Another concern for Swope is the uptick in daily requests for data related to COVID patients. Accessing and protecting this data requires security resources, and he is working hard to find easier means to get this type of information to the right parties.

SECURITY PROGRAM STRUCTURE
Establishing a proactive and diligent program is paramount to Swope, and he has organized his team to address key cybersecurity areas. The cybersecurity governance group has direct control of future and current information security and new systems. For any new systems coming in, his team has comprehensive oversight into them. They also have a strategic planning function for not just security, but also for infrastructure and architecture, another crucial group within his program.

He explains, “Under my cybersecurity governance group, we have our infrastructure and architecture group, which includes networking. We make sure from a top-down level that anything that’s put in follows certain requirements for security or privacy for architecture and how data is set up and the like.

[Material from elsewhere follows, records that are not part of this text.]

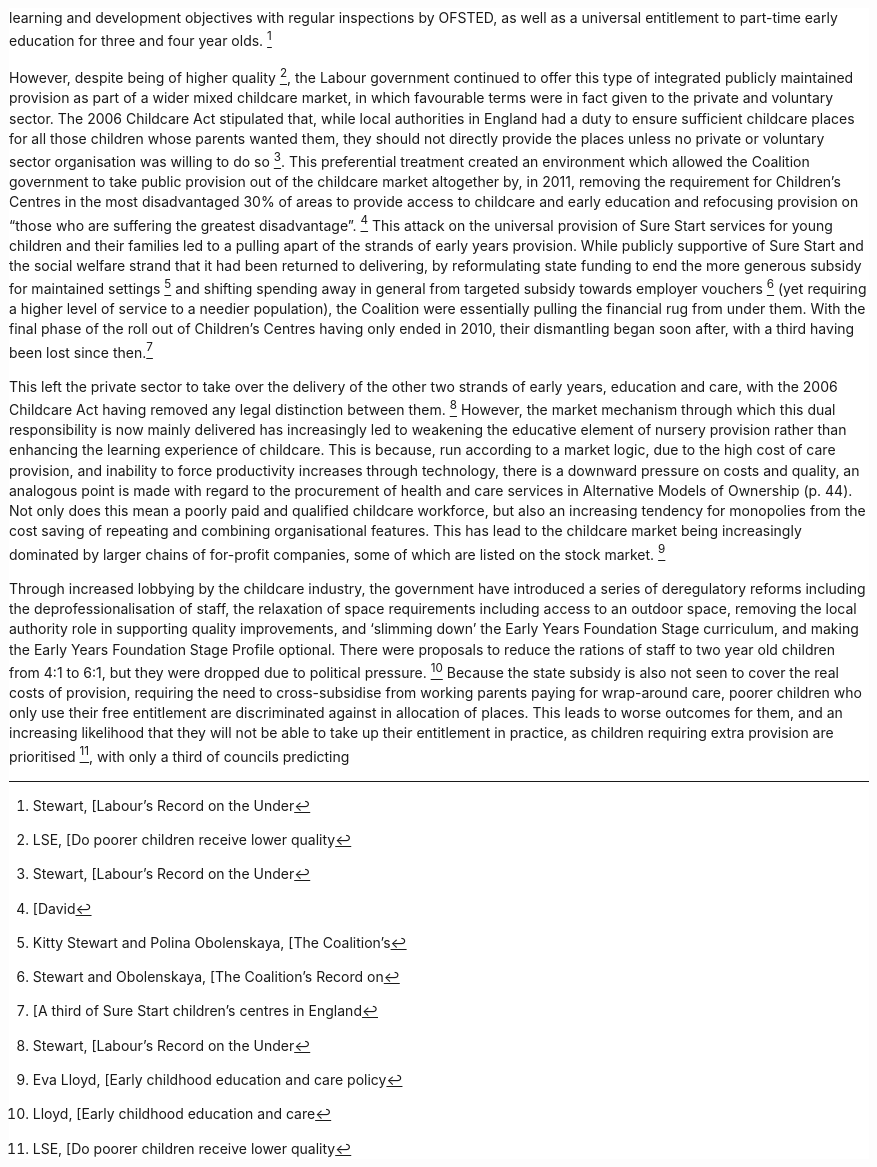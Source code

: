 learning and development objectives with regular inspections by OFSTED,
as well as a universal entitlement to part-time early education for
three and four year olds. [^chapter-11-35]

However, despite being of higher quality [^chapter-11-36], the Labour
government continued to offer this type of integrated publicly
maintained provision as part of a wider mixed childcare market, in which
favourable terms were in fact given to the private and voluntary sector.
The 2006 Childcare Act stipulated that, while local authorities in
England had a duty to ensure sufficient childcare places for all those
children whose parents wanted them, they should not directly provide the
places unless no private or voluntary sector organisation was willing to
do so [^chapter-11-37]. This preferential treatment created an
environment which allowed the Coalition government to take public
provision out of the childcare market altogether by, in 2011, removing
the requirement for Children’s Centres in the most disadvantaged 30% of
areas to provide access to childcare and early education and refocusing
provision on “those who are suffering the greatest disadvantage”.
[^chapter-11-38] This attack on the universal provision of Sure Start
services for young children and their families led to a pulling apart of
the strands of early years provision. While publicly supportive of Sure
Start and the social welfare strand that it had been returned to
delivering, by reformulating state funding to end the more generous
subsidy for maintained settings [^chapter-11-39] and shifting spending
away in general from targeted subsidy towards employer vouchers
[^chapter-11-40] (yet requiring a higher level of service to a needier
population), the Coalition were essentially pulling the financial rug
from under them. With the final phase of the roll out of Children’s
Centres having only ended in 2010, their dismantling began soon after,
with a third having been lost since then.[^chapter-11-41]

This left the private sector to take over the delivery of the other two
strands of early years, education and care, with the 2006 Childcare Act
having removed any legal distinction between them. [^chapter-11-42]
However, the market mechanism through which this dual responsibility is
now mainly delivered has increasingly led to weakening the educative
element of nursery provision rather than enhancing the learning
experience of childcare. This is because, run according to a market
logic, due to the high cost of care provision, and inability to force
productivity increases through technology, there is a downward pressure
on costs and quality, an analogous point is made with regard to the
procurement of health and care services in Alternative Models of
Ownership (p. 44). Not only does this mean a poorly paid and qualified
childcare workforce, but also an increasing tendency for monopolies from
the cost saving of repeating and combining organisational features. This
has lead to the childcare market being increasingly dominated by larger
chains of for-profit companies, some of which are listed on the stock
market. [^chapter-11-43]

Through increased lobbying by the childcare industry, the government
have introduced a series of deregulatory reforms including the
deprofessionalisation of staff, the relaxation of space requirements
including access to an outdoor space, removing the local authority role
in supporting quality improvements, and ‘slimming down’ the Early Years
Foundation Stage curriculum, and making the Early Years Foundation Stage
Profile optional. There were proposals to reduce the rations of staff to
two year old children from 4:1 to 6:1, but they were dropped due to
political pressure. [^chapter-11-44] Because the state subsidy is also
not seen to cover the real costs of provision, requiring the need to
cross-subsidise from working parents paying for wrap-around care, poorer
children who only use their free entitlement are discriminated against
in allocation of places. This leads to worse outcomes for them, and an
increasing likelihood that they will not be able to take up their
entitlement in practice, as children requiring extra provision are
prioritised [^chapter-11-45], with only a third of councils predicting

[^chapter-11-1]: See [Companies without CEOs; Working better without a
[^chapter-11-2]: See, David Cameron’s [Big Society
[^chapter-11-3]: For an excellent treatment of both the Alternative
[^chapter-11-4]: Hilary Wainwright, A Tale of Two Parties, London,
[^chapter-11-5]: Raymond Williams, The Long Revolution, Harmondsworth,
[^chapter-11-6]: See, most succinctly, "The Critique of the Gotha
[^chapter-11-7]: Ellen Meiksins Wood, Democracy Against Capitalism:
[^chapter-11-8]: Raymond Williams, Culture and Society, Harmondsworth,
[^chapter-11-9]: Williams, Culture and Society, p. 312.
[^chapter-11-10]: Wiliams, The Long Revolution, p. 328.
[^chapter-11-11]: Williams, The Long Revolution, p. 328.
[^chapter-11-12]: Williams, The Long Revolution, p. 329.
[^chapter-11-13]: Wainwright, A Tale of Two Parties, p. 257.
[^chapter-11-14]: Quoted in Wainwright, A Tale of Two Parties, p. 100.
[^chapter-11-15]: Stern, Sir Nicholas, [On transatlantic vices, or Stern
[^chapter-11-16]: Alvaro García Linera, Plebeian Power, Chicago,
[^chapter-11-17]: Gopal Balakrishnan, “Speculations of the Stationary
[^chapter-11-18]: Nick Srnicek and Alex Williams, Inventing the Future:
[^chapter-11-19]: Mariana Mazzucato, The Entrepreneurial State:
[^chapter-11-20]: See Tony Norfield for [an excellent
[^chapter-11-21]: Williams, Culture and Society, p. 312.
[^chapter-11-22]: [John Lewis Protest: bring the Cleaners into the
[^chapter-11-23]: Erik Olin Wright, Envisioning Real Utopias, London,
[^chapter-11-24]: Erik Olin Wright, Envisioning Real Utopias, London,
[^chapter-11-25]: Wainwright, A Tale of Two Parties, p. 97.
[^chapter-11-26]: Wainwright, A Tale of Two Parties, p. 105.
[^chapter-11-27]: For further analysis of the Preston Model see also
[^chapter-11-28]: Wainwright, A Tale of Two Parties, pp. 94-124.
[^chapter-11-29]: On Wales, Brexit and EU funding see the excellent
[^chapter-11-30]: Jo Blanden, Kirstine Hansen and Sandra McNally,
[^chapter-11-31]: 3500, one for roughly every 800 children under 4, see
[^chapter-11-32]: Stewart, [Labour’s Record on the Under
[^chapter-11-33]: House of Commons, 2010. Sure Start Children’s Centres:
[^chapter-11-34]: LSE, [Do poorer children receive lower quality
[^chapter-11-35]: Stewart, [Labour’s Record on the Under
[^chapter-11-36]: LSE, [Do poorer children receive lower quality
[^chapter-11-37]: Stewart, [Labour’s Record on the Under
[^chapter-11-38]: [David
[^chapter-11-39]: Kitty Stewart and Polina Obolenskaya, [The Coalition’s
[^chapter-11-40]: Stewart and Obolenskaya, [The Coalition’s Record on
[^chapter-11-41]: [A third of Sure Start children’s centres in England
[^chapter-11-42]: Stewart, [Labour’s Record on the Under
[^chapter-11-43]: Eva Lloyd, [Early childhood education and care policy
[^chapter-11-44]: Lloyd, [Early childhood education and care
[^chapter-11-45]: LSE, [Do poorer children receive lower quality
[^chapter-11-46]: Angela Rayner, [While The Tories Restrict Childcare To
[^chapter-11-47]: Angela Rayner, [While The Tories Restrict Childcare To
[^chapter-11-48]: Angela Rayner, [Labour will boost Sure Start services
[^chapter-11-49]: See Diane Elson, [The Economic, the Political and the
[^chapter-11-50]: LSE, [Do poorer children receive lower quality
[^chapter-11-51]: Silvia Federici, Revolution at Point Zero: Housework,
[^chapter-11-52]: Federici, Revolution at Point Zero, p. 43.
[^chapter-11-53]: Miliband, Parliamentary Socialism, p. 289, 291.
[^chapter-11-54]: For an example of possible forms of democratic
[^chapter-11-55]: Medhurst, That Option No Longer Exists, pp. 2-3.
[^chapter-11-56]: Stuart Hall, [Faith, Hope or
[^chapter-11-57]: Medhurst, That Option No Longer Exists, p. 101.
[^chapter-11-58]: Wainwright, A Tale of Two Parties, p. 166.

Then those we can actually manage, there’s the audit functions.”

He continues, “Then we have the policy and procedure lifecycle, that’s big because those touch everything from security, privacy, infrastructure standards, architecture standards, and how that information is disseminated within our entire corporation. That would also include corporate risk management, IT risk management audit functions, strategic planning, and risk management for patients.”

INVESTMENT AREAS
Along with increasing their footprint for endpoint security, Swope and his team plan to put significant investments in Privileged Access Management. They currently have remediated all the privilege access to a point where they have a strong benchmark, but with a standard amount of employee turnover, it continues to be a challenge.

With patients being seen outside of hospital walls, Swope plans to investment in Identity and Access Management solutions to address these concerns. Patients are now accessing their information from their phones, tablets, or other devices, and security must keep pace with ensuring only the patient themselves are accessing that data.

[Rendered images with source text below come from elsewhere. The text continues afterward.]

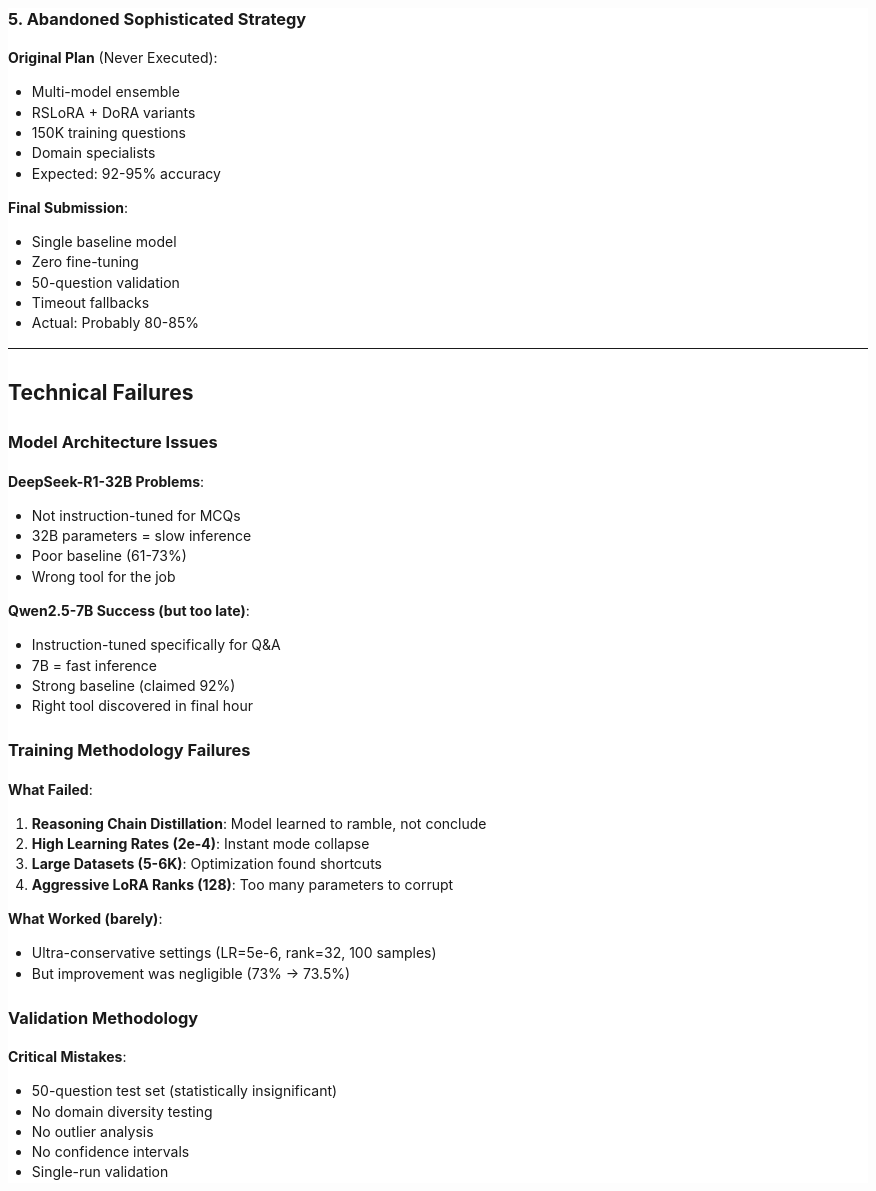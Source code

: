 ### 5. Abandoned Sophisticated Strategy

**Original Plan** (Never Executed):
- Multi-model ensemble
- RSLoRA + DoRA variants
- 150K training questions
- Domain specialists
- Expected: 92-95% accuracy

**Final Submission**:
- Single baseline model
- Zero fine-tuning
- 50-question validation
- Timeout fallbacks
- Actual: Probably 80-85%

---

## Technical Failures

### Model Architecture Issues

**DeepSeek-R1-32B Problems**:
- Not instruction-tuned for MCQs
- 32B parameters = slow inference
- Poor baseline (61-73%)
- Wrong tool for the job

**Qwen2.5-7B Success (but too late)**:
- Instruction-tuned specifically for Q&A
- 7B = fast inference
- Strong baseline (claimed 92%)
- Right tool discovered in final hour

### Training Methodology Failures

**What Failed**:
1. **Reasoning Chain Distillation**: Model learned to ramble, not conclude
2. **High Learning Rates (2e-4)**: Instant mode collapse
3. **Large Datasets (5-6K)**: Optimization found shortcuts
4. **Aggressive LoRA Ranks (128)**: Too many parameters to corrupt

**What Worked (barely)**:
- Ultra-conservative settings (LR=5e-6, rank=32, 100 samples)
- But improvement was negligible (73% → 73.5%)

### Validation Methodology

**Critical Mistakes**:
- 50-question test set (statistically insignificant)
- No domain diversity testing
- No outlier analysis
- No confidence intervals
- Single-run validation
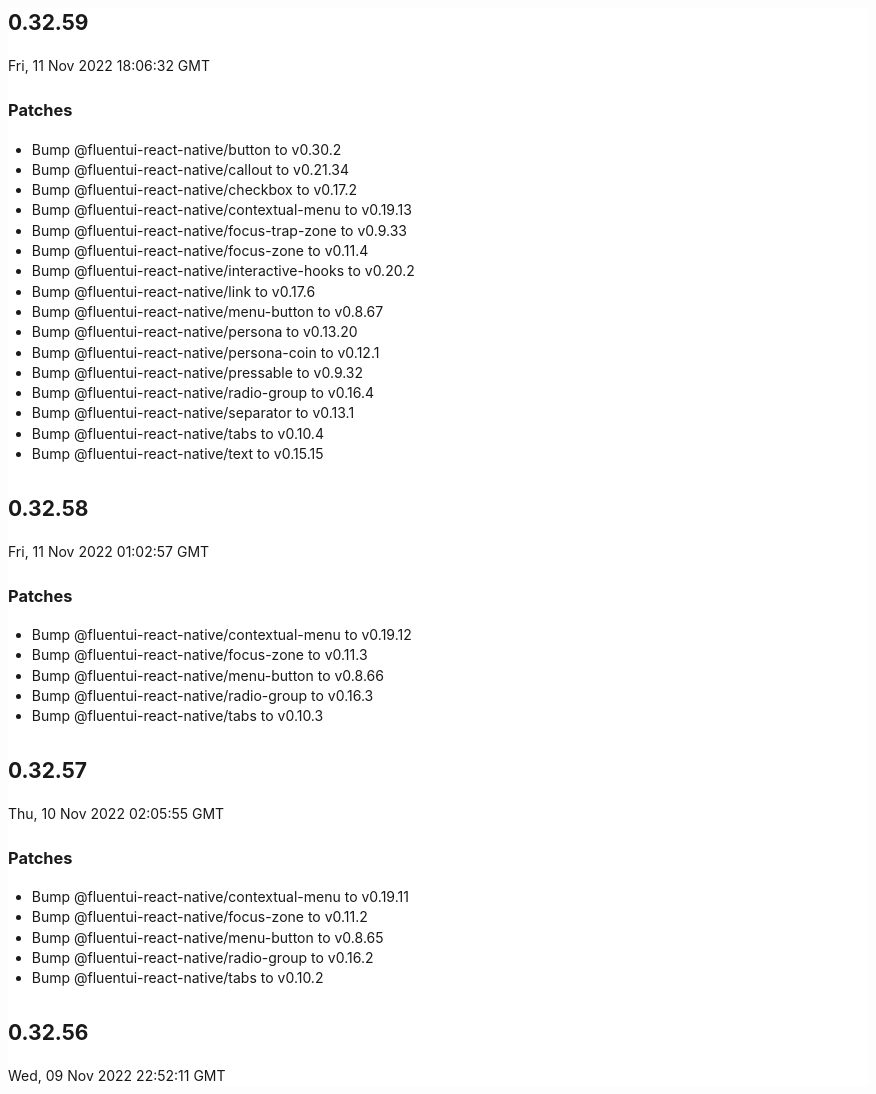 
## 0.32.59

Fri, 11 Nov 2022 18:06:32 GMT

### Patches

- Bump @fluentui-react-native/button to v0.30.2
- Bump @fluentui-react-native/callout to v0.21.34
- Bump @fluentui-react-native/checkbox to v0.17.2
- Bump @fluentui-react-native/contextual-menu to v0.19.13
- Bump @fluentui-react-native/focus-trap-zone to v0.9.33
- Bump @fluentui-react-native/focus-zone to v0.11.4
- Bump @fluentui-react-native/interactive-hooks to v0.20.2
- Bump @fluentui-react-native/link to v0.17.6
- Bump @fluentui-react-native/menu-button to v0.8.67
- Bump @fluentui-react-native/persona to v0.13.20
- Bump @fluentui-react-native/persona-coin to v0.12.1
- Bump @fluentui-react-native/pressable to v0.9.32
- Bump @fluentui-react-native/radio-group to v0.16.4
- Bump @fluentui-react-native/separator to v0.13.1
- Bump @fluentui-react-native/tabs to v0.10.4
- Bump @fluentui-react-native/text to v0.15.15

## 0.32.58

Fri, 11 Nov 2022 01:02:57 GMT

### Patches

- Bump @fluentui-react-native/contextual-menu to v0.19.12
- Bump @fluentui-react-native/focus-zone to v0.11.3
- Bump @fluentui-react-native/menu-button to v0.8.66
- Bump @fluentui-react-native/radio-group to v0.16.3
- Bump @fluentui-react-native/tabs to v0.10.3

## 0.32.57

Thu, 10 Nov 2022 02:05:55 GMT

### Patches

- Bump @fluentui-react-native/contextual-menu to v0.19.11
- Bump @fluentui-react-native/focus-zone to v0.11.2
- Bump @fluentui-react-native/menu-button to v0.8.65
- Bump @fluentui-react-native/radio-group to v0.16.2
- Bump @fluentui-react-native/tabs to v0.10.2

## 0.32.56

Wed, 09 Nov 2022 22:52:11 GMT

From a proactive standpoint to address ransomware attacks, they are planning to invest in a secondary data disaster recovery. He comments, “People have offsite applications, but we are literally creating a mirror image of our site and air gapping it, so if we do have a ransomware attack, then I’ll have a mirror image that’s up to date and can be turned over rather than backing up what we’ve got from backups. I’ll flip a switch and we’re up and running within 15 minutes on the total shutdown. That is a significant investment. It’s one that most people can’t make. These are some of the methodologies I give seminars on, how you can stop ransomware attacks or help yourself afterwards.”

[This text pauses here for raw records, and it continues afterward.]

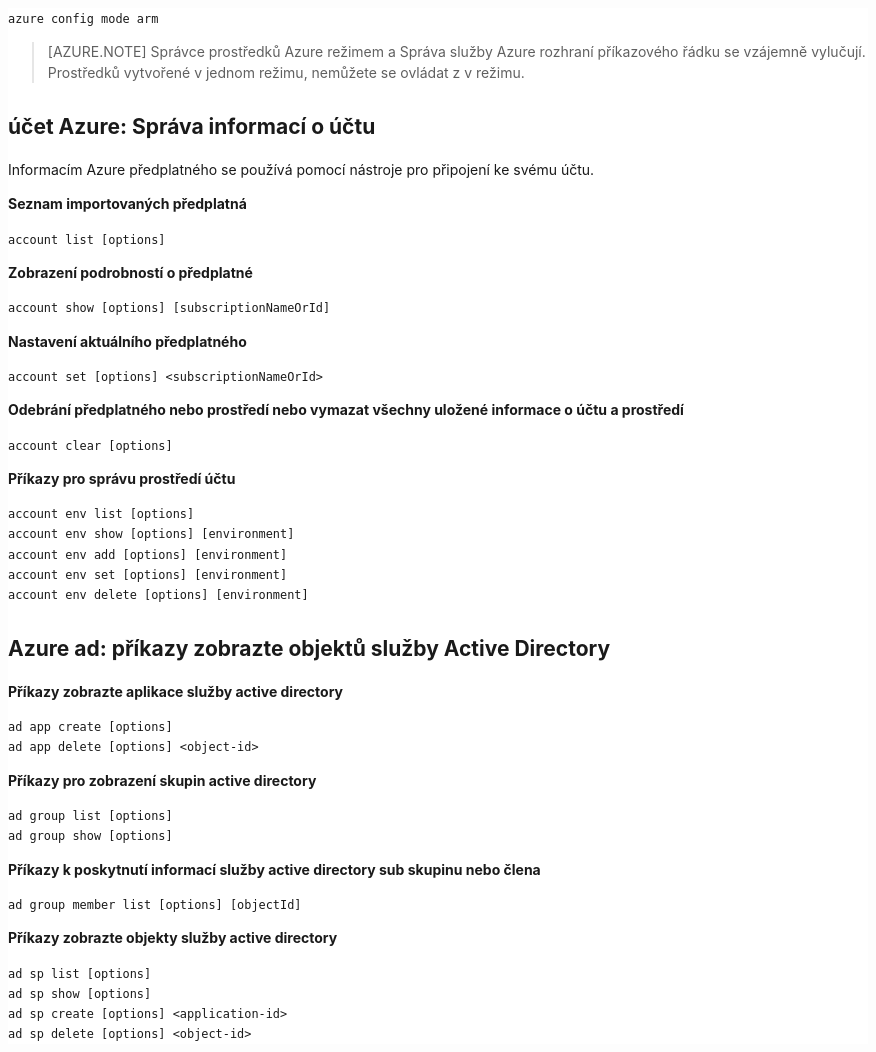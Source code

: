     azure config mode arm

>[AZURE.NOTE] Správce prostředků Azure režimem a Správa služby Azure rozhraní příkazového řádku se vzájemně vylučují. Prostředků vytvořené v jednom režimu, nemůžete se ovládat z v režimu.


## <a name="azure-account-manage-your-account-information"></a>účet Azure: Správa informací o účtu
Informacím Azure předplatného se používá pomocí nástroje pro připojení ke svému účtu.

**Seznam importovaných předplatná**

    account list [options]

**Zobrazení podrobností o předplatné**  

    account show [options] [subscriptionNameOrId]

**Nastavení aktuálního předplatného**

    account set [options] <subscriptionNameOrId>

**Odebrání předplatného nebo prostředí nebo vymazat všechny uložené informace o účtu a prostředí**  

    account clear [options]

**Příkazy pro správu prostředí účtu**  

    account env list [options]
    account env show [options] [environment]
    account env add [options] [environment]
    account env set [options] [environment]
    account env delete [options] [environment]

## <a name="azure-ad-commands-to-display-active-directory-objects"></a>Azure ad: příkazy zobrazte objektů služby Active Directory

**Příkazy zobrazte aplikace služby active directory**

    ad app create [options]
    ad app delete [options] <object-id>

**Příkazy pro zobrazení skupin active directory**

    ad group list [options]
    ad group show [options]

**Příkazy k poskytnutí informací služby active directory sub skupinu nebo člena**

    ad group member list [options] [objectId]

**Příkazy zobrazte objekty služby active directory**

    ad sp list [options]
    ad sp show [options]
    ad sp create [options] <application-id>
    ad sp delete [options] <object-id>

By focusing on proactive risk management, Swope hopes to identify risks in the organization before they happen. Swope says if you can identify the danger first, you have the opportunity remediated. He will focus on looking proactively at what they can remediate and protect before something happens, while monitoring everything else. He explains, “Some people are looking for a methodology to protect them. I can’t give them one that’s one hundred percent, but I can give them one that puts them on that journey. That comes from first, identifying the risks that you have, and then looking at the criticality of them as attack factors, then putting in some strategy to remediate those while monitoring everything else.”